(Saved data entries)
___
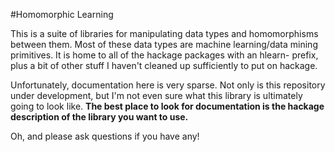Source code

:#Homomorphic Learning

This is a suite of libraries for manipulating data types and homomorphisms between them.  Most of these data types are machine learning/data mining primitives.  It is home to all of the hackage packages with an hlearn- prefix, plus a bit of other stuff I haven't cleaned up sufficiently to put on hackage.

Unfortunately, documentation here is very sparse.  Not only is this repository under development, but I'm not even sure what this library is ultimately going to look like.  **The best place to look for documentation is the hackage description of the library you want to use.**

Oh, and please ask questions if you have any!
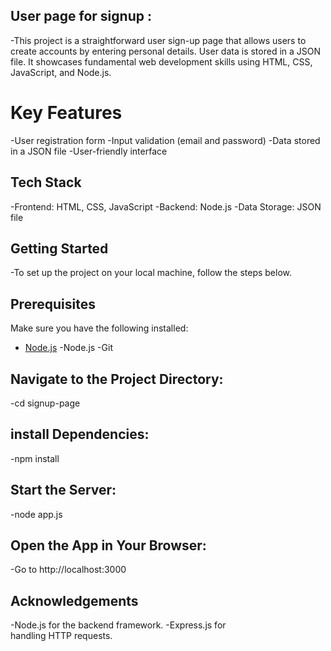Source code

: ## User page for signup :
-This project is a straightforward user sign-up page that allows users to create accounts by entering personal details. User data is stored in a JSON file. It showcases fundamental web development skills using HTML, CSS, JavaScript, and Node.js.
# Key Features
-User registration form
-Input validation (email and password)
-Data stored in a JSON file
-User-friendly interface
## Tech Stack
-Frontend: HTML, CSS, JavaScript
-Backend: Node.js
-Data Storage: JSON file
## Getting Started
-To set up the project on your local machine, follow the steps below.
## Prerequisites
Make sure you have the following installed:
- [Node.js](https://nodejs.org/en/)
 -Node.js
 -Git
## Navigate to the Project Directory:
-cd signup-page
## install Dependencies:
-npm install
## Start the Server:
-node app.js
## Open the App in Your Browser:
-Go to http://localhost:3000
## Acknowledgements
-Node.js for the backend framework.
-Express.js for handling HTTP requests.


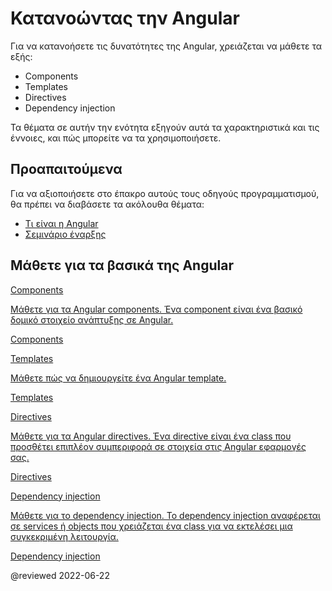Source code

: # Κατανοώντας την Angular

Για να κατανοήσετε τις δυνατότητες της Angular, χρειάζεται να μάθετε τα εξής:

* Components
* Templates
* Directives
* Dependency injection

Τα θέματα σε αυτήν την ενότητα εξηγούν αυτά τα χαρακτηριστικά και τις έννοιες, και πώς μπορείτε να τα χρησιμοποιήσετε. 

## Προαπαιτούμενα

Για να αξιοποιήσετε στο έπακρο αυτούς τους οδηγούς προγραμματισμού, θα πρέπει να διαβάσετε τα ακόλουθα θέματα:

* [Τι είναι η Angular][AioGuideWhatIsAngular]
* [Σεμινάριο έναρξης][AioStart]

## Μάθετε για τα βασικά της Angular

<div class="card-container">
  <a href="guide/component-overview" class="docs-card" title="Components">
    <section>Components</section>
    <p>Μάθετε για τα Angular components. Ένα component είναι ένα βασικό δομικό στοιχείο ανάπτυξης σε Angular.</p>
    <p class="card-footer">Components</p>
  </a>
  <a href="guide/template-syntax" class="docs-card" title="Templates">
    <section>Templates</section>
    <p>Μάθετε πώς να δημιουργείτε ένα Angular template.</p>
    <p class="card-footer">Templates</p>
  </a>
  <a href="guide/built-in-directives" class="docs-card" title="Directives">
    <section>Directives</section>
    <p>Μάθετε για τα Angular directives. Ένα directive είναι ένα class που προσθέτει επιπλέον συμπεριφορά σε στοιχεία στις Angular εφαρμογές σας.</p>
    <p class="card-footer">Directives</p>
  </a>
  <a href="guide/dependency-injection" class="docs-card" title="Dependency injection">
    <section>Dependency injection</section>
    <p>Μάθετε για το dependency injection. Το dependency injection αναφέρεται σε services ή objects που χρειάζεται ένα class για να εκτελέσει μια συγκεκριμένη λειτουργία.</p>
    <p class="card-footer">Dependency injection</p>
  </a>
  <!-- <a href="guide/rendering-overview" class="docs-card" title="Angular service worker developer guide">
    <section>Rendering</section>
    <p>Learn how about server-side rendering and pre-rendering using Angular Universal.</p>
    <p class="card-footer">Angular Universal</p>
  </a> -->
</div>

<!-- links -->

[AioGuideWhatIsAngular]: guide/what-is-angular "What is Angular\? | Angular"

[AioStart]: start "Getting started with Angular | Angular"

<!-- external links -->

<!-- end links -->

@reviewed 2022-06-22

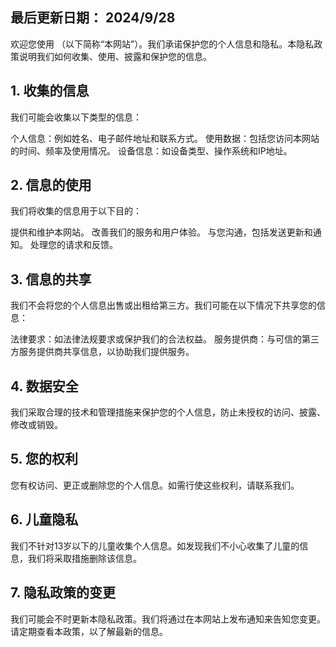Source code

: ## 最后更新日期： 2024/9/28

欢迎您使用 （以下简称“本网站”）。我们承诺保护您的个人信息和隐私。本隐私政策说明我们如何收集、使用、披露和保护您的信息。

## 1. 收集的信息
我们可能会收集以下类型的信息：

个人信息：例如姓名、电子邮件地址和联系方式。
使用数据：包括您访问本网站的时间、频率及使用情况。
设备信息：如设备类型、操作系统和IP地址。
## 2. 信息的使用
我们将收集的信息用于以下目的：

提供和维护本网站。
改善我们的服务和用户体验。
与您沟通，包括发送更新和通知。
处理您的请求和反馈。
## 3. 信息的共享
我们不会将您的个人信息出售或出租给第三方。我们可能在以下情况下共享您的信息：

法律要求：如法律法规要求或保护我们的合法权益。
服务提供商：与可信的第三方服务提供商共享信息，以协助我们提供服务。
## 4. 数据安全
我们采取合理的技术和管理措施来保护您的个人信息，防止未授权的访问、披露、修改或销毁。

## 5. 您的权利
您有权访问、更正或删除您的个人信息。如需行使这些权利，请联系我们。

## 6. 儿童隐私
我们不针对13岁以下的儿童收集个人信息。如发现我们不小心收集了儿童的信息，我们将采取措施删除该信息。

## 7. 隐私政策的变更
我们可能会不时更新本隐私政策。我们将通过在本网站上发布通知来告知您变更。请定期查看本政策，以了解最新的信息。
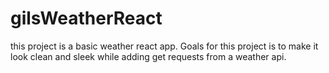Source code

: # gilsWeatherReact
this project is a basic weather react app. Goals for this project is to make it look clean and sleek while adding get requests from a weather api.

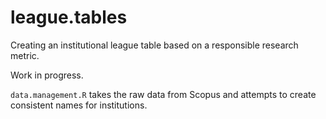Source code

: # league.tables
Creating an institutional league table based on a responsible research metric.

Work in progress.

`data.management.R` takes the raw data from Scopus and attempts to create consistent names for institutions.
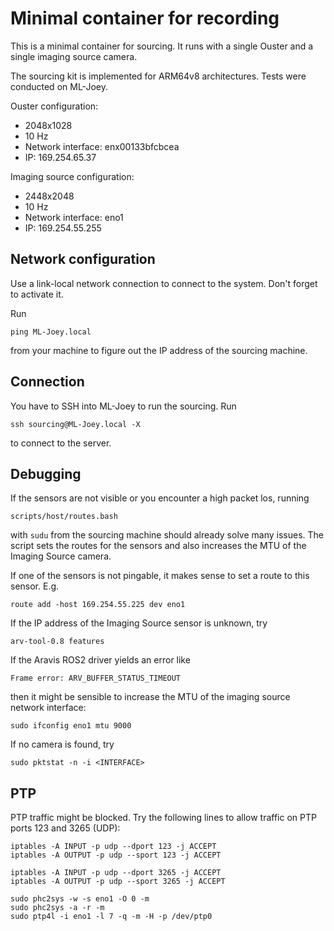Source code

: Minimal container for recording
===============================

This is a minimal container for sourcing. It runs with a single Ouster and a
single imaging source camera.

The sourcing kit is implemented for ARM64v8 architectures. Tests were conducted
on ML-Joey.

Ouster configuration:
 - 2048x1028
 - 10 Hz
 - Network interface: enx00133bfcbcea
 - IP: 169.254.65.37

Imaging source configuration:
 - 2448x2048
 - 10 Hz
 - Network interface: eno1
 - IP: 169.254.55.255


Network configuration
---------------------

Use a link-local network connection to connect to the system. Don't forget to
activate it.

Run

    ping ML-Joey.local

from your machine to figure out the IP address of the sourcing machine.


Connection
----------

You have to SSH into ML-Joey to run the sourcing. Run

    ssh sourcing@ML-Joey.local -X

to connect to the server.


Debugging
---------

If the sensors are not visible or you encounter a high packet los, running

    scripts/host/routes.bash

with `sudu` from the sourcing machine should already solve many issues. The
script sets the routes for the sensors and also increases the MTU of the
Imaging Source camera.

If one of the sensors is not pingable, it makes sense to set a route to this
sensor. E.g.

    route add -host 169.254.55.225 dev eno1

If the IP address of the Imaging Source sensor is unknown, try

    arv-tool-0.8 features

If the Aravis ROS2 driver yields an error like

    Frame error: ARV_BUFFER_STATUS_TIMEOUT

then it might be sensible to increase the MTU of the imaging source network
interface:

    sudo ifconfig eno1 mtu 9000

If no camera is found, try

    sudo pktstat -n -i <INTERFACE>


PTP
---

PTP traffic might be blocked. Try the following lines to allow traffic on
PTP ports 123 and 3265 (UDP):

    iptables -A INPUT -p udp --dport 123 -j ACCEPT
    iptables -A OUTPUT -p udp --sport 123 -j ACCEPT

    iptables -A INPUT -p udp --dport 3265 -j ACCEPT
    iptables -A OUTPUT -p udp --sport 3265 -j ACCEPT

    sudo phc2sys -w -s eno1 -O 0 -m
    sudo phc2sys -a -r -m
    sudo ptp4l -i eno1 -l 7 -q -m -H -p /dev/ptp0
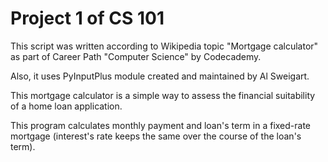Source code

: # Project 1 of CS 101
This script was written according to Wikipedia topic "Mortgage calculator" as part of Career Path "Computer Science" by Codecademy.

Also, it uses PyInputPlus module created and maintained by Al Sweigart.

This mortgage calculator is a simple way to assess the financial suitability of a home loan application.

This program calculates monthly payment and loan's term in a fixed-rate mortgage (interest's rate keeps the same over the course of the loan's term).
___
Start at the first line and set down all of the data exactly, passing over the pictures.

= Task answer =
Source code

:#Homomorphic Learning

This is a suite of libraries for manipulating data types and homomorphisms between them.  Most of these data types are machine learning/data mining primitives.  It is home to all of the hackage packages with an hlearn- prefix, plus a bit of other stuff I haven't cleaned up sufficiently to put on hackage.

Unfortunately, documentation here is very sparse.  Not only is this repository under development, but I'm not even sure what this library is ultimately going to look like.  **The best place to look for documentation is the hackage description of the library you want to use.**

Oh, and please ask questions if you have any!
Source code

: ## User page for signup :
-This project is a straightforward user sign-up page that allows users to create accounts by entering personal details. User data is stored in a JSON file. It showcases fundamental web development skills using HTML, CSS, JavaScript, and Node.js.
# Key Features
-User registration form
-Input validation (email and password)
-Data stored in a JSON file
-User-friendly interface
## Tech Stack
-Frontend: HTML, CSS, JavaScript
-Backend: Node.js
-Data Storage: JSON file
## Getting Started
-To set up the project on your local machine, follow the steps below.
## Prerequisites
Make sure you have the following installed:
- [Node.js](https://nodejs.org/en/)
 -Node.js
 -Git
## Navigate to the Project Directory:
-cd signup-page
## install Dependencies:
-npm install
## Start the Server:
-node app.js
## Open the App in Your Browser:
-Go to http://localhost:3000
## Acknowledgements
-Node.js for the backend framework.
-Express.js for handling HTTP requests.


Source code

: # Κατανοώντας την Angular

Για να κατανοήσετε τις δυνατότητες της Angular, χρειάζεται να μάθετε τα εξής:

* Components
* Templates
* Directives
* Dependency injection

Τα θέματα σε αυτήν την ενότητα εξηγούν αυτά τα χαρακτηριστικά και τις έννοιες, και πώς μπορείτε να τα χρησιμοποιήσετε. 

## Προαπαιτούμενα

Για να αξιοποιήσετε στο έπακρο αυτούς τους οδηγούς προγραμματισμού, θα πρέπει να διαβάσετε τα ακόλουθα θέματα:

* [Τι είναι η Angular][AioGuideWhatIsAngular]
* [Σεμινάριο έναρξης][AioStart]

## Μάθετε για τα βασικά της Angular

<div class="card-container">
  <a href="guide/component-overview" class="docs-card" title="Components">
    <section>Components</section>
    <p>Μάθετε για τα Angular components. Ένα component είναι ένα βασικό δομικό στοιχείο ανάπτυξης σε Angular.</p>
    <p class="card-footer">Components</p>
  </a>
  <a href="guide/template-syntax" class="docs-card" title="Templates">
    <section>Templates</section>
    <p>Μάθετε πώς να δημιουργείτε ένα Angular template.</p>
    <p class="card-footer">Templates</p>
  </a>
  <a href="guide/built-in-directives" class="docs-card" title="Directives">
    <section>Directives</section>
    <p>Μάθετε για τα Angular directives. Ένα directive είναι ένα class που προσθέτει επιπλέον συμπεριφορά σε στοιχεία στις Angular εφαρμογές σας.</p>
    <p class="card-footer">Directives</p>
  </a>
  <a href="guide/dependency-injection" class="docs-card" title="Dependency injection">
    <section>Dependency injection</section>
    <p>Μάθετε για το dependency injection. Το dependency injection αναφέρεται σε services ή objects που χρειάζεται ένα class για να εκτελέσει μια συγκεκριμένη λειτουργία.</p>
    <p class="card-footer">Dependency injection</p>
  </a>
  <!-- <a href="guide/rendering-overview" class="docs-card" title="Angular service worker developer guide">
    <section>Rendering</section>
    <p>Learn how about server-side rendering and pre-rendering using Angular Universal.</p>
    <p class="card-footer">Angular Universal</p>
  </a> -->
</div>

<!-- links -->

[AioGuideWhatIsAngular]: guide/what-is-angular "What is Angular\? | Angular"

[AioStart]: start "Getting started with Angular | Angular"

<!-- external links -->

<!-- end links -->

@reviewed 2022-06-22

Source code

: ## 最后更新日期： 2024/9/28

欢迎您使用 （以下简称“本网站”）。我们承诺保护您的个人信息和隐私。本隐私政策说明我们如何收集、使用、披露和保护您的信息。

## 1. 收集的信息
我们可能会收集以下类型的信息：

个人信息：例如姓名、电子邮件地址和联系方式。
使用数据：包括您访问本网站的时间、频率及使用情况。
设备信息：如设备类型、操作系统和IP地址。
## 2. 信息的使用
我们将收集的信息用于以下目的：

提供和维护本网站。
改善我们的服务和用户体验。
与您沟通，包括发送更新和通知。
处理您的请求和反馈。
## 3. 信息的共享
我们不会将您的个人信息出售或出租给第三方。我们可能在以下情况下共享您的信息：

法律要求：如法律法规要求或保护我们的合法权益。
服务提供商：与可信的第三方服务提供商共享信息，以协助我们提供服务。
## 4. 数据安全
我们采取合理的技术和管理措施来保护您的个人信息，防止未授权的访问、披露、修改或销毁。

## 5. 您的权利
您有权访问、更正或删除您的个人信息。如需行使这些权利，请联系我们。

## 6. 儿童隐私
我们不针对13岁以下的儿童收集个人信息。如发现我们不小心收集了儿童的信息，我们将采取措施删除该信息。

## 7. 隐私政策的变更
我们可能会不时更新本隐私政策。我们将通过在本网站上发布通知来告知您变更。请定期查看本政策，以了解最新的信息。
Source code

: # gilsWeatherReact
this project is a basic weather react app. Goals for this project is to make it look clean and sleek while adding get requests from a weather api.

Source code

: # league.tables
Creating an institutional league table based on a responsible research metric.

Work in progress.

`data.management.R` takes the raw data from Scopus and attempts to create consistent names for institutions.
Source code

: Minimal container for recording
===============================

This is a minimal container for sourcing. It runs with a single Ouster and a
single imaging source camera.

The sourcing kit is implemented for ARM64v8 architectures. Tests were conducted
on ML-Joey.

Ouster configuration:
 - 2048x1028
 - 10 Hz
 - Network interface: enx00133bfcbcea
 - IP: 169.254.65.37

Imaging source configuration:
 - 2448x2048
 - 10 Hz
 - Network interface: eno1
 - IP: 169.254.55.255


Network configuration
---------------------

Use a link-local network connection to connect to the system. Don't forget to
activate it.

Run

    ping ML-Joey.local

from your machine to figure out the IP address of the sourcing machine.


Connection
----------

You have to SSH into ML-Joey to run the sourcing. Run

    ssh sourcing@ML-Joey.local -X

to connect to the server.


Debugging
---------

If the sensors are not visible or you encounter a high packet los, running

    scripts/host/routes.bash

with `sudu` from the sourcing machine should already solve many issues. The
script sets the routes for the sensors and also increases the MTU of the
Imaging Source camera.

If one of the sensors is not pingable, it makes sense to set a route to this
sensor. E.g.

    route add -host 169.254.55.225 dev eno1

If the IP address of the Imaging Source sensor is unknown, try

    arv-tool-0.8 features

If the Aravis ROS2 driver yields an error like

    Frame error: ARV_BUFFER_STATUS_TIMEOUT

then it might be sensible to increase the MTU of the imaging source network
interface:

    sudo ifconfig eno1 mtu 9000

If no camera is found, try

    sudo pktstat -n -i <INTERFACE>


PTP
---

PTP traffic might be blocked. Try the following lines to allow traffic on
PTP ports 123 and 3265 (UDP):

    iptables -A INPUT -p udp --dport 123 -j ACCEPT
    iptables -A OUTPUT -p udp --sport 123 -j ACCEPT

    iptables -A INPUT -p udp --dport 3265 -j ACCEPT
    iptables -A OUTPUT -p udp --sport 3265 -j ACCEPT

    sudo phc2sys -w -s eno1 -O 0 -m
    sudo phc2sys -a -r -m
    sudo ptp4l -i eno1 -l 7 -q -m -H -p /dev/ptp0
Source code

: # Project 1 of CS 101
This script was written according to Wikipedia topic "Mortgage calculator" as part of Career Path "Computer Science" by Codecademy.

Also, it uses PyInputPlus module created and maintained by Al Sweigart.

This mortgage calculator is a simple way to assess the financial suitability of a home loan application.

This program calculates monthly payment and loan's term in a fixed-rate mortgage (interest's rate keeps the same over the course of the loan's term).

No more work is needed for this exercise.